Un an plus tard, Frantz Fanon part à l'hôpital psychiatrique de Blida, en Algérie. Il introduit de nouvelles méthodes, tente en vain d'humaniser les relations entre soignants et malades, mais dans la nuit coloniale, il ne peut que démissionner et rejoindre le FLN dont il sera, après avoir été expulsé d'Algérie, l'un des tribuns les plus redoutables. Aussi redoutable que Jean-Paul Sartre qui déforme Fanon comme il a étouffé Jean Genet. Dans sa préface aux "Damnés de la terre", le philosophe mord le trait. Il exalte la violence "fanonienne" alors que l'ancien soignant de Blida n'hésitait pas à dénoncer, chez certains de ses camarades, une "brutalité presque physiologique" liée à une "oppression séculaire"...
Elle est en même temps très belle, la préface de Sartre, surtout lorsqu'il s'adresse à nous, Européens, et qu'il compare les Algériens à des étrangers réunis autour d'un feu: "Un feu les éclaire et les réchauffe , qui n'est pas le vôtre. Vous, à distance respectueuse, vous vous sentirez furtifs, nocturnes, transis"... C'est toujours très beau à voir, un demi-siècle après, un Noir qui prend fait et cause pour des Arabes (et de manière tellement moins conne qu'un Dieudonné, par exemple), sauf que Frantz Fanon fuit comme la peste les communautarismes. On en a fait une sorte de Malcom X mais il n'est pas l'homme du repli. Il critique, d'ailleurs, ce que l'on a appelé la "négritude". "La découverte de l'existence d'une civilisation nègre au XVe siècle ne me décerne pas un brevet d'humanité", écrit-il dans "Peau noire, masques blancs", son autre grand cri de colère. Fanon voit plus grand, plus large: "Je suis un homme, et c'est tout le passé du monde que j'ai à reprendre"... Il n'est pas là non plus pour rechercher en quoi sa race est supérieure ou inférieure à une autre race : "Il n'y a pas de mission nègre; il n'y a pas de fardeau blanc".

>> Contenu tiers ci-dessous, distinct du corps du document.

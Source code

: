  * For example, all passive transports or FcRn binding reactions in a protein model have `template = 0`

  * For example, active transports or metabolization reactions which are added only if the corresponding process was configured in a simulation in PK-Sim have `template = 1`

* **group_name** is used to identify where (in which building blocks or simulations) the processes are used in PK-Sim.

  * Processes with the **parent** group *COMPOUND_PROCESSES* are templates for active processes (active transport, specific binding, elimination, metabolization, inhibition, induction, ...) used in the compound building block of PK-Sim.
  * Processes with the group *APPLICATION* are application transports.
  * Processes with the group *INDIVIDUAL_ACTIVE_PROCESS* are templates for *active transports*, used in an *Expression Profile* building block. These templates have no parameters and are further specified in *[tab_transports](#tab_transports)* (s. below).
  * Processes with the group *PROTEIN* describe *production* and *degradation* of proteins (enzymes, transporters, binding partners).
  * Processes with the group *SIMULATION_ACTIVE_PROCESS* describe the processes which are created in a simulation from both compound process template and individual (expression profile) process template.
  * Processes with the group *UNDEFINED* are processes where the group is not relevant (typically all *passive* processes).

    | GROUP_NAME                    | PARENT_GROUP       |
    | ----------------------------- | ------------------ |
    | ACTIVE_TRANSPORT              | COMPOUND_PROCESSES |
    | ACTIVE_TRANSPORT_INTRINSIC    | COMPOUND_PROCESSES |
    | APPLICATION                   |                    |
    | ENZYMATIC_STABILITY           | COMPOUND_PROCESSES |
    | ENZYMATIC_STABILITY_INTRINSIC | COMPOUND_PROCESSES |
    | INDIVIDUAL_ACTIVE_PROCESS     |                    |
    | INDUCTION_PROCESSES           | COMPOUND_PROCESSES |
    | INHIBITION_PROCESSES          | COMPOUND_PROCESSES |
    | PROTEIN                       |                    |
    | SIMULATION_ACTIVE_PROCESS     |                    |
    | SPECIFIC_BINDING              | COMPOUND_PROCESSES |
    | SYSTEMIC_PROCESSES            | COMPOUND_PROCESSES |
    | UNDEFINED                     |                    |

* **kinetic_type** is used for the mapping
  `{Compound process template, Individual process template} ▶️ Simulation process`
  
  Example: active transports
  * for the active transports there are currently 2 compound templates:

La cerise sur le gâteau, c'est quand Frantz Fanon écrit sur le jazz. Il se moque, dans "Peau noire...", de ceux qui pensent qu'un Blanc, "quelque intelligent qu'il soit, ne saurait comprendre Armstrong et les chants du Congo"... Il refuse également de répondre à un article qui compare le jazz à une irruption de cannibalisme. Pour lui, ce genre de délire n'est qu'un "spasme culturel" et il se sent pas légitime à prendre position pour la musique noire et contre la musique blanche. Il va plus loin encore dans "Les Damnés...", prenant fait et cause pour le be-bop et le reliant à la défaite inéluctable, quoique lente, de l'univers sudiste aux Etats-Unis. Pour Frantz Fanon, la note bleue ne saurait être identifiée à une sorte de "jazz-cri hoqueté" ou alors à "la nostalgie cassée et désespérée d'un vieux nègre pris entre cinq whiskies"... "Ce sont les colonialistes qui se font les défenseurs du style indigène", ajoute-t-il...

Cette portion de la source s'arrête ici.